第60回コラム
ものづくりにおける『つくり手視点』と『ユーザー視点』に潜む危険性
創造技術専攻 教授 吉田敏
このごろ企業のショールームを訪れる機会に多く遭遇する。各企業は、魅力的な雰囲気を演出しながら、洗練された空間としてショールームをつくりあげている。美しい照明や分かりやすいディスプレイによって、訪問者は未来性や非日常性などを感じながら、各社の製品やサービスを理解していくことになる。
それらの展示内容を覗き込むと、新製品がどれだけ今までの製品より技術的に優れ、新しい機能を備えているかを鮮やかにアピールしているものが多い。それらの説明には、「こんなに小さく、軽くなりました」とか、「こんなに安定して早く動くようになりました」という製品の技術開発における革新性や品質などの製品パーフォマンスに関わることが多いように思える。

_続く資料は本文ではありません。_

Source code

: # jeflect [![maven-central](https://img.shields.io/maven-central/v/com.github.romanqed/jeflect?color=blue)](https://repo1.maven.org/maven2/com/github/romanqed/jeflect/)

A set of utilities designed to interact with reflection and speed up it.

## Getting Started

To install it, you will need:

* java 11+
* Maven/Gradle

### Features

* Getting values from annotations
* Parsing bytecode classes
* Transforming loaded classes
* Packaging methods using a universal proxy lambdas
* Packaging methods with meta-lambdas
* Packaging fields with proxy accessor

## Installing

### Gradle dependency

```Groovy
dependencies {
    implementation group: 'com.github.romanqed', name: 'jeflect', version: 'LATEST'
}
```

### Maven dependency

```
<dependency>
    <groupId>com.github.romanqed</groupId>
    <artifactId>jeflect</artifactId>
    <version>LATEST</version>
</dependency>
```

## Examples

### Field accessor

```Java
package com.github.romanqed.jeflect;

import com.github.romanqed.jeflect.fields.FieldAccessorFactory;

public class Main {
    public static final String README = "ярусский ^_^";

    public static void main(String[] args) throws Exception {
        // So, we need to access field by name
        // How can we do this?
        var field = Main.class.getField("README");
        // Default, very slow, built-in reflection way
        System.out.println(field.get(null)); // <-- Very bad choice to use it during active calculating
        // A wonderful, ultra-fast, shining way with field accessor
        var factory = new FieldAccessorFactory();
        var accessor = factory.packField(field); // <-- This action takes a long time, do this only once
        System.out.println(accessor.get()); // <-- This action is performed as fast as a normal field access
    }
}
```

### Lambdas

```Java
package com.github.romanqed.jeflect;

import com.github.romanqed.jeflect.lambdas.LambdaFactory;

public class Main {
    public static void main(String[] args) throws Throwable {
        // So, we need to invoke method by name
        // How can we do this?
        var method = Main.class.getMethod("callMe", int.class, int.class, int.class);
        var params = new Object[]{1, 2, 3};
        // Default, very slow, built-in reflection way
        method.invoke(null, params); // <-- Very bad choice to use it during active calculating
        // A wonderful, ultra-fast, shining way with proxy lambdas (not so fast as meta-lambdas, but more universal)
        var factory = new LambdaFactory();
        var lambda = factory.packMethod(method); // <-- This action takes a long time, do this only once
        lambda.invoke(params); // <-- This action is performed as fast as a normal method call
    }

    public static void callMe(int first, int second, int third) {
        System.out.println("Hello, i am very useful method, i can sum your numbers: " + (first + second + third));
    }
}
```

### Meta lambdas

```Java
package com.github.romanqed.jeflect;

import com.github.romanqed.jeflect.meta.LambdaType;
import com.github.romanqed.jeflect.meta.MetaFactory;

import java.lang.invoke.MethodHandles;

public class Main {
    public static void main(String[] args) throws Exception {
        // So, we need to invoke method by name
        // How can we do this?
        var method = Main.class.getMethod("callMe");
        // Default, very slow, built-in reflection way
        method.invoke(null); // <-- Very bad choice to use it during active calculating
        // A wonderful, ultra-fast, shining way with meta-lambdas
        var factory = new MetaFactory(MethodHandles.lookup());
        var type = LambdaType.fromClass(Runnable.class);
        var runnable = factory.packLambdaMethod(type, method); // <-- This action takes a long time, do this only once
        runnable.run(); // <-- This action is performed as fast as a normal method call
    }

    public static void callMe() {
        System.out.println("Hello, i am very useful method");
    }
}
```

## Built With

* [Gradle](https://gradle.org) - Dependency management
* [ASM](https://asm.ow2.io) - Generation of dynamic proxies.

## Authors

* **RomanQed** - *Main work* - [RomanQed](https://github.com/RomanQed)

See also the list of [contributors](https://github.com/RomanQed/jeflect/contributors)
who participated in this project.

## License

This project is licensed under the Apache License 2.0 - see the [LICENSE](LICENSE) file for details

工場に付設されたショールームでは、その工場で創られているものを説明するように歯車から細部の精巧さなどを展示し、創っている商品ラインの全貌を理解しやすいように押し並べて説明をしていることが多いように思える。
そして、それらのショールームの担当者が使う一番多い言葉が、「お客様視点」という言葉のように感じられる。ただし、この傾向は、ショールームだけでなく、営業やマーケティングの部門ではもちろん、企画や設計の部門でも頻繁にみられると言えよう。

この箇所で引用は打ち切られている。